ルノー社CEOがF1活動計画の再検討を示唆。撤退の懸念浮上も、チームボスは継続を主張

 ルノー社の暫定CEOに就任したクロチルド・デルボが、同社の将来のプランを大幅に見直すと発表、F1活動への影響が懸念されている。しかしルノーF1のマネージングディレクターであるシリル・アビテブールは、2021年以降もF1に残る可能性が高いという見解を示した。

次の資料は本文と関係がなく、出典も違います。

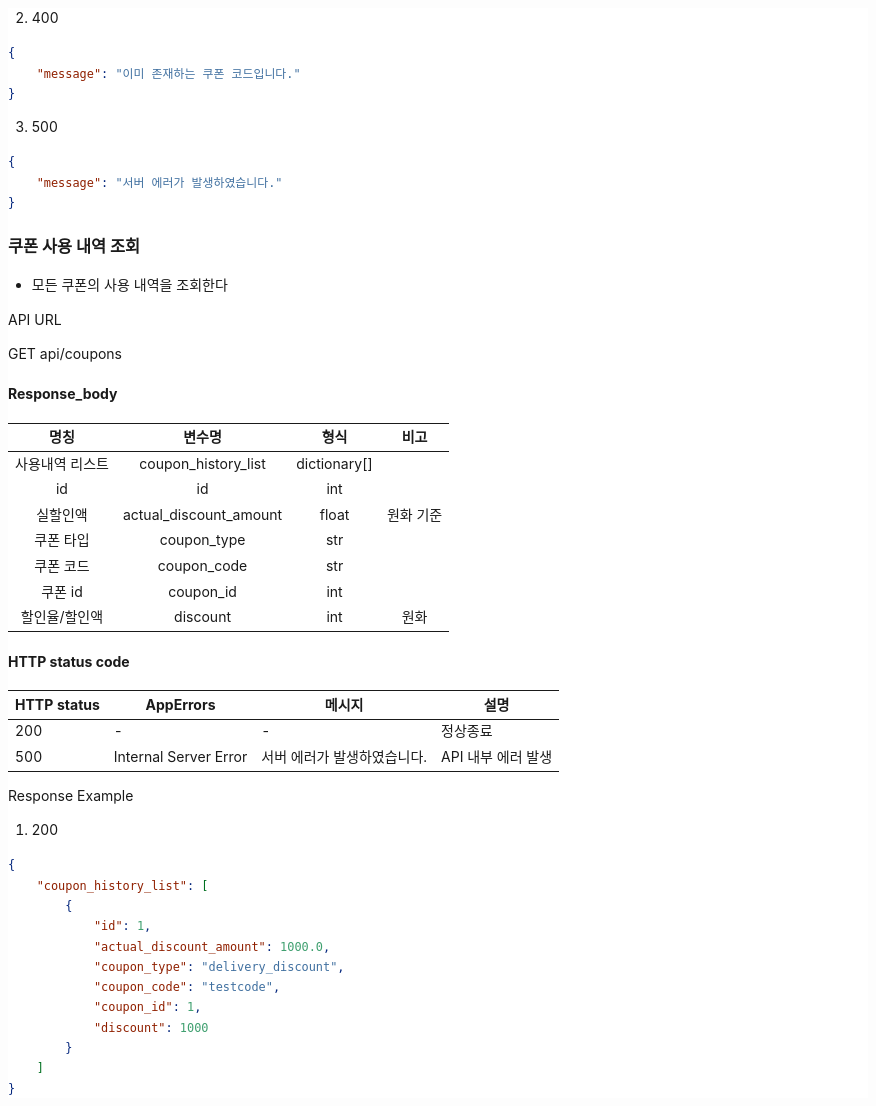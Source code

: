 2) 400

```json
{
    "message": "이미 존재하는 쿠폰 코드입니다."
}
```

3) 500

```json
{
    "message": "서버 에러가 발생하였습니다."
}
```

### 쿠폰 사용 내역 조회
- 모든 쿠폰의 사용 내역을 조회한다

API URL

GET api/coupons

#### Response_body
|명칭|변수명|형식|비고|
|:------:|:------:|:------:|:------:|
|사용내역 리스트|coupon_history_list|dictionary[]||
|id|id|int||
|실할인액|actual_discount_amount|float|원화 기준|
|쿠폰 타입|coupon_type|str||
|쿠폰 코드|coupon_code|str||
|쿠폰 id|coupon_id|int||
|할인율/할인액|discount|int|원화 |



#### HTTP status code
| HTTP status | AppErrors | 메시지 | 설명 |
| --- | --- | --- | --- |
| 200 | - | - | 정상종료 |
| 500 | Internal Server Error | 서버 에러가 발생하였습니다. | API 내부 에러 발생 |

Response Example

1) 200

```json
{
    "coupon_history_list": [
        {
            "id": 1,
            "actual_discount_amount": 1000.0,
            "coupon_type": "delivery_discount",
            "coupon_code": "testcode",
            "coupon_id": 1,
            "discount": 1000
        }
    ]
}
```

 カルロス・ゴーン前会長の退任に伴い、ルノー社は上層部の体制を変更、10月には暫定CEOにデルボ氏が指名された。デルボCEOは、ゴーンが打ち出した2017年から2022年の『ドライブ・ザ・フューチャー』プランについて再検討を行うと発言、そのなかにはF1活動も含まれていると示唆した。

 メキシコGP直前に行われた投資家に対する記者会見において、デルボCEOは、プラン見直しのなかにF1活動も含まれるのかという質問を受け、「活動を特定するつもりはありません。これは通常のプロセスに従ったものですが、小規模な見直しではありません」と答えた。

「『ドライブ・ザ・フューチャー』プランについて詳細にわたって再検討を行う作業を開始しています。すべての問題が検討対象になる可能性があります。わが社の戦略とプランを深く掘り下げて再検討する取り組みなのです」

 各コンストラクターズとFIAおよびFOMとの現コンコルド協定は2020年末で期限が切れる。ルノーはワークス活動を再開して今年が4年目だが、いまだに満足いく結果を出しておらず、2019年は昨年のランキング4位を下回る見通しだ。さらに、マクラーレンとのカスタマー契約が2020年末で終了するため、現時点では2021年以降はルノーのパワーユニット(PU/エンジン)を使用するのは自身のワークスチームのみとなる。

 こういった状況から、ルノーが2020年末でF1から撤退するのではないかという推測が生じている。

 しかしアビテブールはこれを否定し、ルノーF1チームの将来についてポジティブな見解を示した。

「(新たなコンコルド協定の)契約書原案は先週末、ストラテジーグループ会合の後に受け取ったばかりだ」とアビテブールはメキシコGPの週末にコメントした。

「今は契約について検討するプロセスにある。作業は数週間、あるいは数カ月かかるだろう」

「複雑な契約であり、今後の展開を見ていく必要がある。自分たちがサインしたいかどうかを検討する。だが、今の契約よりもよい条件なので、拒否する理由はないと私は考えている。実際に承諾するまでは確実とはいえないが」

「我々は42年にわたってF1にかかわってきた。それがルノーブランドの市場価値を高める一因になっていると確信している」

 アビテブールは、日本GPで競技規則違反によって2台が失格処分を受けたことが、本社の決定に大きな影響をおよぼすことはないと考えている。

「9ポイント(を失ったこと)に基づいてルノー社が決断を下すとは思わない」とアビテブールが述べたとロイターが伝えた。